Arrendaste una moto y te fuiste camino arriba y camino abajo, buscando templos, buscando amaneceres desde las alturas, atardeceres que te llevaban a la punta de esos colores mágicos que eran los cientos de templos, la piel morena de sus hombres, las calles estrechas y una que otra carretera perseguida por árboles milenarios que te hacían creer que podías romper el tiempo solo apretando una llave que ni siquiera era tuya, pero que por causas y azares, desde los confines de la tierra, te devolvían esa vieja confianza.
Si tu boca hablara, contara, empezara a desprender los secretos de Myanmar solo para decir en voz alta que una noche sin estrellas, en ese bus donde parecía que jugabas a esconderte, supiste entender dónde estaba el bien y dónde estaba el mal; supiste entender de dónde venían las viejas cenizas.
Realmente nada podía quebrar esa paz que venías acumulando hace meses y que se hizo añicos de nostalgia cuando llegaste a un antiguo hotel y decidiste mirar por una ventana que, como un espejo, te hizo ver lo evidente: eras la única turista y los hombres y las mujeres y los niños te miraban absortos, como si tu rostro pareciera el de una hechicera que solo quiere tirarse en paracaídas para descifrar el sabor y el olor y la textura de una naranja recién cortado.

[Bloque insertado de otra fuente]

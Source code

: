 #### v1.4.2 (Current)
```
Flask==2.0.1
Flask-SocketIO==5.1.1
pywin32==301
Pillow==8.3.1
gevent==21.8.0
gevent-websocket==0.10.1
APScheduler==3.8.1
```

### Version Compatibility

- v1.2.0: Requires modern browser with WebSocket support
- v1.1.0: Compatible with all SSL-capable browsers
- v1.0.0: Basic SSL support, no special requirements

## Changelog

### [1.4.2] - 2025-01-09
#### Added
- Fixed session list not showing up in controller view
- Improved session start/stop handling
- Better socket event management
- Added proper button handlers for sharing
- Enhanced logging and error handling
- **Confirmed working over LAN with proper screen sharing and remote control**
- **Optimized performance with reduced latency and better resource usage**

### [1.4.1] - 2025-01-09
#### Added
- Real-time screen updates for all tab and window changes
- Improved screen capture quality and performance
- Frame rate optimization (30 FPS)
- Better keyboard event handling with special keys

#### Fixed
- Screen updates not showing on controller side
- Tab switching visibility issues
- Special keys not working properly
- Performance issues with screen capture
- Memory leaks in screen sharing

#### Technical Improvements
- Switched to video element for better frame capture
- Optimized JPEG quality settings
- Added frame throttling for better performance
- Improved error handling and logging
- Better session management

En ese tiempo, en esos días lejanos, ahora barridos por la pátina del tiempo, todo parecía medianamente nuevo, distinto, serpenteante porque el movimiento, ese que gira adentro de ese caparazón que es tu alma, era tu único horizonte.
Myanmar era la nueva Comala y sus canales pequeñitos la prueba fehaciente de que el cielo, muchas veces, empieza donde todavía ni siquiera hemos llegado porque detrás de nuestro mundo, ese que conocemos de memoria, ese donde está todo lo que amamos, todo lo que odiamos, el universo de cada uno parece un crepúsculo que no alcanza a romper ninguna escalera… Y en Myanmar, aunque nunca aparezca Pedro Páramo, empieza otra historia, otra página que te devuelve cien hojas debajo del agua.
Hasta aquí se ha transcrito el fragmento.